Andy Bragg is helping to run a human trafficking ring, but his complicity is complicated by a Catholic conscience. How does he reconcile the two? The way many Republicans have managed to rationalize January 6. Here is Bragg delivering two women to the organization:

“It’s better inside,” Andy said. “You’ll see. Come on, now, out of the car.” He was a shepherd with two reluctant sheep. Lambs, really. To the slaughter. His conscience sprang up again and he hit it back down. It was like playing Whack-A-Mole.”

Each time a qualm about Trump’s coup attempt springs up, the GOP finds ways to whack it down. The rioters, they tell themselves, were actually Antifa activists or they were egged on by the FBI or they were just harmless tourists (although many were carrying weapons) or it wasn’t a big deal because nobody died (although some did) or it wasn’t a real coup attempt since it didn’t succeed or there was election fraud somewhere so it was okay or…or…or…

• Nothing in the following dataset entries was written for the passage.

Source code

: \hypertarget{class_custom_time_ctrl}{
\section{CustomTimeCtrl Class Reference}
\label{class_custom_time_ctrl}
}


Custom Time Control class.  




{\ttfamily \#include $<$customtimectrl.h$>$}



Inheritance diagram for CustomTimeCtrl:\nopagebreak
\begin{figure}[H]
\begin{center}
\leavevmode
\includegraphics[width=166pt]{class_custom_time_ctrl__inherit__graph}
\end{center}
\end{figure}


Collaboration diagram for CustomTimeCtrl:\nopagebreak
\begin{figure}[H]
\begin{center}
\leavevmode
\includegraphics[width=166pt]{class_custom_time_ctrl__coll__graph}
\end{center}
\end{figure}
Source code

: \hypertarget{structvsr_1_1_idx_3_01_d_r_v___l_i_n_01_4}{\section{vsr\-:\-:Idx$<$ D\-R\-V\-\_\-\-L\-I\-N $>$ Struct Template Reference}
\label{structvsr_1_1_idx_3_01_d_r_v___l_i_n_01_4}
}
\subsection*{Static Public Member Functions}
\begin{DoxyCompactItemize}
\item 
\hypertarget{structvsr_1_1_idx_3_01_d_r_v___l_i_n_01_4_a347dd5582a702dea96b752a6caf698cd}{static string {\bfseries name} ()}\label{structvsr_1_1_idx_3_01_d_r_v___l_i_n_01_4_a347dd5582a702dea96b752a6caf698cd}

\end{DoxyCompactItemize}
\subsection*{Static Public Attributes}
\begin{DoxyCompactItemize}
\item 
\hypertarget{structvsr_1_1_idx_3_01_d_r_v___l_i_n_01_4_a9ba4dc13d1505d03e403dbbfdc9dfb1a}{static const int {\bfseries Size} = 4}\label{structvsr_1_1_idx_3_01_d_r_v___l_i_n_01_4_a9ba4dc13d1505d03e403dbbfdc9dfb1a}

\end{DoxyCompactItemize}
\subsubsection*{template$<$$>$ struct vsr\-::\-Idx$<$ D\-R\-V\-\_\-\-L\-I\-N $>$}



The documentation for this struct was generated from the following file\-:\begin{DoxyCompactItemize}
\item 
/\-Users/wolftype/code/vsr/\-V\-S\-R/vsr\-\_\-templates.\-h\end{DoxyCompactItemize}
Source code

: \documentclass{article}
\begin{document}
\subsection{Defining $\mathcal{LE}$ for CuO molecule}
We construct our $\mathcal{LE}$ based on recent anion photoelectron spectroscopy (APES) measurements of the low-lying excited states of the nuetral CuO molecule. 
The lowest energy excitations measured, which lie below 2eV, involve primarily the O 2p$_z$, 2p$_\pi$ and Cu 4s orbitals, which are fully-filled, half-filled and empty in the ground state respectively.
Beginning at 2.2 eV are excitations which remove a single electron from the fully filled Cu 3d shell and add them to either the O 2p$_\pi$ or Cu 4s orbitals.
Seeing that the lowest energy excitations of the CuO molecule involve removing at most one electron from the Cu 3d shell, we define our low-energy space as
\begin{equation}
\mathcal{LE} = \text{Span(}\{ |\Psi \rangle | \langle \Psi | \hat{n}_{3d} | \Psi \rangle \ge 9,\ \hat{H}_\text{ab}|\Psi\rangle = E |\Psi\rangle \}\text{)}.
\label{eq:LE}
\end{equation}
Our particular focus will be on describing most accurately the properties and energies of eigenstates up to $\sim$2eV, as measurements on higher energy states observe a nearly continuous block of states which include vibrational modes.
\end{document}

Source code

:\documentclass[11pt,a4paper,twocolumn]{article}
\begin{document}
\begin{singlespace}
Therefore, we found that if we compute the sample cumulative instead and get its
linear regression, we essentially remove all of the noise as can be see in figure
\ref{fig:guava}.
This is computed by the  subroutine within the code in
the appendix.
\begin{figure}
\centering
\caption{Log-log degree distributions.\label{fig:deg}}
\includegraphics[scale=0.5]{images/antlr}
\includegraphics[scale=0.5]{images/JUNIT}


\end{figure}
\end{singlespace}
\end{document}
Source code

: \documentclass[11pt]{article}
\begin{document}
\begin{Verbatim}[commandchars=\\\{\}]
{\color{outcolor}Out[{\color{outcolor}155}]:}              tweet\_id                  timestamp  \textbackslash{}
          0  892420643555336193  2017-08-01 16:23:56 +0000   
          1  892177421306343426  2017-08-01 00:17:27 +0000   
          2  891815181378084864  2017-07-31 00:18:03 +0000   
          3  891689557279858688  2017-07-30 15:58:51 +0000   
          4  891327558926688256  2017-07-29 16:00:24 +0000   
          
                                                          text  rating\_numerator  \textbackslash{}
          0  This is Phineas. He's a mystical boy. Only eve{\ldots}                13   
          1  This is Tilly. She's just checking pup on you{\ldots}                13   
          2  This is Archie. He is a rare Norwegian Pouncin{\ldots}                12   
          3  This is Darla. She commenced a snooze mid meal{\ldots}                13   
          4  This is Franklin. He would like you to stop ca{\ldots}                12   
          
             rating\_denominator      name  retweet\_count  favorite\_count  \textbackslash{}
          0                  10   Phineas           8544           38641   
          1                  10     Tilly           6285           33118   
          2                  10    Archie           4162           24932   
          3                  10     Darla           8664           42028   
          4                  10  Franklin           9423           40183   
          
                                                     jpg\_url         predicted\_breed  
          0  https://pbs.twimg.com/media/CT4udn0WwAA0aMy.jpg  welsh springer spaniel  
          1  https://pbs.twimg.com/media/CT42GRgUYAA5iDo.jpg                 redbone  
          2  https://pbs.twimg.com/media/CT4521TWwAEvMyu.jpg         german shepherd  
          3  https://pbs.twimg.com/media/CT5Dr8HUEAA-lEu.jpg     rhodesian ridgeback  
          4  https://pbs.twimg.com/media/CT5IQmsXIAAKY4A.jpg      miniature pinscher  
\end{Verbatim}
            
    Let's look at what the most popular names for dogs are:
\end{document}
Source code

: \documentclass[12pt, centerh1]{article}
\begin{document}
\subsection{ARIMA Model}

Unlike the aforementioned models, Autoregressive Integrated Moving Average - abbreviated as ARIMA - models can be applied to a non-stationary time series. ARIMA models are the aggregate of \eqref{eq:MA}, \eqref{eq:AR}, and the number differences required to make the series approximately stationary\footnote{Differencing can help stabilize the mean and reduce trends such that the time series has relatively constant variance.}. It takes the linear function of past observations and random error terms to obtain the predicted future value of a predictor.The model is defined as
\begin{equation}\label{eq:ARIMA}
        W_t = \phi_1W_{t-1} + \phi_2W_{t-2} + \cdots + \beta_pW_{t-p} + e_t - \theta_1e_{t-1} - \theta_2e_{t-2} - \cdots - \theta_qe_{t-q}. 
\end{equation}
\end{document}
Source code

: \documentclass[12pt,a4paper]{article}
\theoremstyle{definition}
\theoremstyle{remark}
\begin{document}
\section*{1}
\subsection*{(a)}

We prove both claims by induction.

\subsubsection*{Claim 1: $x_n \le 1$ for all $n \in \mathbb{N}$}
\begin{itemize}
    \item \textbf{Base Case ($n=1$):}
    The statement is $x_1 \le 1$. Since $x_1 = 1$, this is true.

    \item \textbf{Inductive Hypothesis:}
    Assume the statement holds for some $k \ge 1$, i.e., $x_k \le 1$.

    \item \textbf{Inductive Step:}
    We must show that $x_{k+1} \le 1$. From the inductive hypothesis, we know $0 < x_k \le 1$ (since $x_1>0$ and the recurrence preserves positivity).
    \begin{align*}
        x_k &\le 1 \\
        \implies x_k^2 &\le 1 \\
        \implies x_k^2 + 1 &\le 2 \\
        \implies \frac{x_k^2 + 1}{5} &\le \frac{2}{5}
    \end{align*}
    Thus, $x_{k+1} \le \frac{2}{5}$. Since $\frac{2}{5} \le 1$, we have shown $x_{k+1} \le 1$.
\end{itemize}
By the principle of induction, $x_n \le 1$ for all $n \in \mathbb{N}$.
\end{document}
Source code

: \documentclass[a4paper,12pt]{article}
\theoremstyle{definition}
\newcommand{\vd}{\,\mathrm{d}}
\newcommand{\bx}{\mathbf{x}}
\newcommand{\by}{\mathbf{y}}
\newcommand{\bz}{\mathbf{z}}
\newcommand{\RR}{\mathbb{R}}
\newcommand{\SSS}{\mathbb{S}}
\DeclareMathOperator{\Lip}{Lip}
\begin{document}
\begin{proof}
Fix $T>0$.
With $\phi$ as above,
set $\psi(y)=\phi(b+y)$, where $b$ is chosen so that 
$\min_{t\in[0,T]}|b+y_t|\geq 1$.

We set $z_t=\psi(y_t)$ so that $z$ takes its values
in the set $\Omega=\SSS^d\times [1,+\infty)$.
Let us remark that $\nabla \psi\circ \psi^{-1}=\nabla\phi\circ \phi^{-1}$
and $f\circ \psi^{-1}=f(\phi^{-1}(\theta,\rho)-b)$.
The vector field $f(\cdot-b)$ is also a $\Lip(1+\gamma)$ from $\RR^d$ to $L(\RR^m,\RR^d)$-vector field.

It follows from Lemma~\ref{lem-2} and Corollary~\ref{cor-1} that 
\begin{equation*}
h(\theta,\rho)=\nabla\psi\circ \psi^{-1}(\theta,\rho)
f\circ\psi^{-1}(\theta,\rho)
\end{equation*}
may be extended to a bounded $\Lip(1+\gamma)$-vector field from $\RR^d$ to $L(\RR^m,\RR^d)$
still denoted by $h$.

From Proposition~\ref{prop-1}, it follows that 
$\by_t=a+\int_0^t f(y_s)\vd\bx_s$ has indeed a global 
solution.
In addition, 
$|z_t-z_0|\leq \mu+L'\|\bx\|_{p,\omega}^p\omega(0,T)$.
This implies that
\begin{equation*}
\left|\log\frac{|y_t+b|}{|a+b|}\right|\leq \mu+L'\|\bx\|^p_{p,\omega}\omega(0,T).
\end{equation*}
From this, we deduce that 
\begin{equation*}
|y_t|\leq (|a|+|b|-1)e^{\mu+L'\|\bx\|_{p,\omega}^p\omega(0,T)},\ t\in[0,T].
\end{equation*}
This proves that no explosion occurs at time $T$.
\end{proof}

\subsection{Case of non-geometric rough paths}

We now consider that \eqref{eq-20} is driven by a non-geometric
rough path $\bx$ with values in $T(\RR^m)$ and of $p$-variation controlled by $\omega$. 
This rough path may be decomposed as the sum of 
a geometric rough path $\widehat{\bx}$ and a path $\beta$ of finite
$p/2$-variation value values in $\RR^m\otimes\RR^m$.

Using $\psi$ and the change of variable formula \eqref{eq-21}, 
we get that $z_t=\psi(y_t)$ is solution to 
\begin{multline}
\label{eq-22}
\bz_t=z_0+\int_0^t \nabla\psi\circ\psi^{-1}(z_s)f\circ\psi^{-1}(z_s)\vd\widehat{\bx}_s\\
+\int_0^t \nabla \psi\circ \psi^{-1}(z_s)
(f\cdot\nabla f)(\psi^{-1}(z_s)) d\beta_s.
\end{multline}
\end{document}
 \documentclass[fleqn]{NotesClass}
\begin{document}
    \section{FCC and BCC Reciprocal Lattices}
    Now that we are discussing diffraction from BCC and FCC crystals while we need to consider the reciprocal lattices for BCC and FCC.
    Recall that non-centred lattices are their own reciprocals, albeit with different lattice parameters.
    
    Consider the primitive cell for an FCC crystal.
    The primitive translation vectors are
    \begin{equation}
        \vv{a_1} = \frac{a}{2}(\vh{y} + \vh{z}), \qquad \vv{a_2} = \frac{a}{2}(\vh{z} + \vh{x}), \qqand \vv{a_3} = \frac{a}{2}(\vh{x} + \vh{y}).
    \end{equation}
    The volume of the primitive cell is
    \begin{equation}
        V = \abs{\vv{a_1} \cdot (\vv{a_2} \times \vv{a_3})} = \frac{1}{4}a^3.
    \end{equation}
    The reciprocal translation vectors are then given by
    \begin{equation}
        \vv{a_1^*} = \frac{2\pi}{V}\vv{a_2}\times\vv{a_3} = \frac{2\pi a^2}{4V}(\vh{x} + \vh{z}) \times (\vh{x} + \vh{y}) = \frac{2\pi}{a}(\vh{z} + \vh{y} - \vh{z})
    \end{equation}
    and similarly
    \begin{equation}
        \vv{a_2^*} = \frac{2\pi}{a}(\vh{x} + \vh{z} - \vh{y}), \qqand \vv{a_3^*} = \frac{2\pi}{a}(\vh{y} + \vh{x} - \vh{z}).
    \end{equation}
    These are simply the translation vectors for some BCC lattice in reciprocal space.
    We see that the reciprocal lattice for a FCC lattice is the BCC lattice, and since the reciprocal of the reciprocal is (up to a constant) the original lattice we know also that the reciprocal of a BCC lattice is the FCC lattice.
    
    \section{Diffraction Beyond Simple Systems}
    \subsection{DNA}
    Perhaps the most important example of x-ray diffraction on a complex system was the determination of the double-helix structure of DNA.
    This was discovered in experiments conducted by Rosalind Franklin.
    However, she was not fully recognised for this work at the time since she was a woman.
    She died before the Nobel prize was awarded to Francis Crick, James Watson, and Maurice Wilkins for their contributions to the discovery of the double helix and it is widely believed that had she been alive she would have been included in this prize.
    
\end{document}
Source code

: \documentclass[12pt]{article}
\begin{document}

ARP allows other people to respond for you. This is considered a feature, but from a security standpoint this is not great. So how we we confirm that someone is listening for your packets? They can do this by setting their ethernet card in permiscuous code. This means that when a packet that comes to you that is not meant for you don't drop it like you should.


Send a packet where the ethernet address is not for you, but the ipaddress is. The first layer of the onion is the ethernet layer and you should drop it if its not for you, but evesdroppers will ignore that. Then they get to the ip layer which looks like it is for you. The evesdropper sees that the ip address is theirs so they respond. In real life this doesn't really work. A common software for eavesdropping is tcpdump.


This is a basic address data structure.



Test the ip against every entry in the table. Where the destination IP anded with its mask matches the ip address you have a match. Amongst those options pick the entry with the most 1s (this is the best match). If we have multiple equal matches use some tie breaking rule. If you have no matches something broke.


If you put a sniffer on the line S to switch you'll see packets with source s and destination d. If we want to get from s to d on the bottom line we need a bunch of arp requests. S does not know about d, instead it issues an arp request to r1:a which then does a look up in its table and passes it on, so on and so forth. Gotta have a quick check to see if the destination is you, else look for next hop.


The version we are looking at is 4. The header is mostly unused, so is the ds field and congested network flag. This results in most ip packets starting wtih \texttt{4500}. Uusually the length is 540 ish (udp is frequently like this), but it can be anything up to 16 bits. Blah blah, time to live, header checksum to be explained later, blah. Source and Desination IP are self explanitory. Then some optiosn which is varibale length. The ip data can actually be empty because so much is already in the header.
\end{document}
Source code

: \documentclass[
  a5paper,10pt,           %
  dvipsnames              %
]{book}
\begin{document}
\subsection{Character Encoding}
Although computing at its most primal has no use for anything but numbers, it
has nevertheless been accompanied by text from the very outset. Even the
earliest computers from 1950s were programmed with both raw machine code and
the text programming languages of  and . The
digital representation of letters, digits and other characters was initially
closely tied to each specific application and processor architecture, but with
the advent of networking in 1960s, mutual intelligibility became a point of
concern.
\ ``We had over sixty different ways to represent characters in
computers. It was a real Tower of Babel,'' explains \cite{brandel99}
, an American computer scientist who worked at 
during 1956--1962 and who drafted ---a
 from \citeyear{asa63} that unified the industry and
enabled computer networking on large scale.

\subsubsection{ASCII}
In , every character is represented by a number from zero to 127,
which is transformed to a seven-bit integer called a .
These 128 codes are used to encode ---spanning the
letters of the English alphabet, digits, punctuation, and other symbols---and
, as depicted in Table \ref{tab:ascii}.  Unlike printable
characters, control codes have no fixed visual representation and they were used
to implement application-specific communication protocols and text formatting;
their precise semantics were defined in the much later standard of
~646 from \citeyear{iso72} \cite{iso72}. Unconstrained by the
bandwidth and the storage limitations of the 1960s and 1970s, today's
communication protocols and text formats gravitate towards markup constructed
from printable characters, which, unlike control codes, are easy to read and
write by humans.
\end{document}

Liberals hope that conservatives can’t play Whack-a-Mole indefinitely. Indeed, Andy buckles in the end, doing something decent after he has been shot. But they may be overly optimistic on this score. After all, there were Germans who found ways to live with the concentration camps for years, facing up to reality only following military defeat. I use this example because my father witnessed it in action: one of his jobs as a member of the armed forces at the end of World War II was to take Germans through Dachau to show them what their government had done. Nothing made him angrier (I’ve read his letters home at the time) than their refusal to take responsibility.

In other words, people have amazingly accommodating moral compasses when self-interest is involved. As cynic Ambrose Bierce defines “moral” in his Devil’s Dictionary, “adj; conforming to a local and mutable standard of right. Having the quality of general expediency.” Or as Oscar Wilde put it, “Morality is simply the attitude we adopt towards people we personally dislike.”

Some are predicting that Trump, after pardoning the Capitol invaders (which he promises to do “on day one”), will attempt to turn January 6 into a national holiday, just as he’s attempting to turn insurrectionist Ashley Babbitt into a martyr.  In the post I wrote on the first January 6 anniversary, I wondered if Trump could achieve with his coup attempt what the banana plantation owners do with the massacre of 3000 workers in Gabriel Garcia Marquez’s One Hundred Years of Solitude:

The official version, repeated a thousand times and mangled out all over the country by every means of communication the government found at hand, was finally accepted: there were no dead, the satisfied workers had gone back to their families, and the banana company was suspending all activity until the rains stopped. Martial law continued with an eye to the necessity of taking emergency measures for the public disaster of the endless downpour, but the troops were confined to quarters. During the day the soldiers walked through the torrents in the streets with their pant legs rolled up, playing with boats with the children. At night, after taps, they knocked doors down with their rifle butts, hauled suspects out of their beds, and took them off on trips from which there was no return. The search for and extermination of the hoodlums, murders, arsonists, and rebels of Decree No 4 was still going on, but the military denied it even to the relatives of the victims who crowded the commandants’ offices in search of news. “You must have been dreaming,” the officers insisted. Nothing has happened in Macondo, nothing has ever happened, and nothing ever will happen. This is a happy town.” In that way they were finally able to wipe out the union leaders.

As far as the GOP is concerned, Trump’s electoral victory means that January 6 never happened. Their inner moles have given up.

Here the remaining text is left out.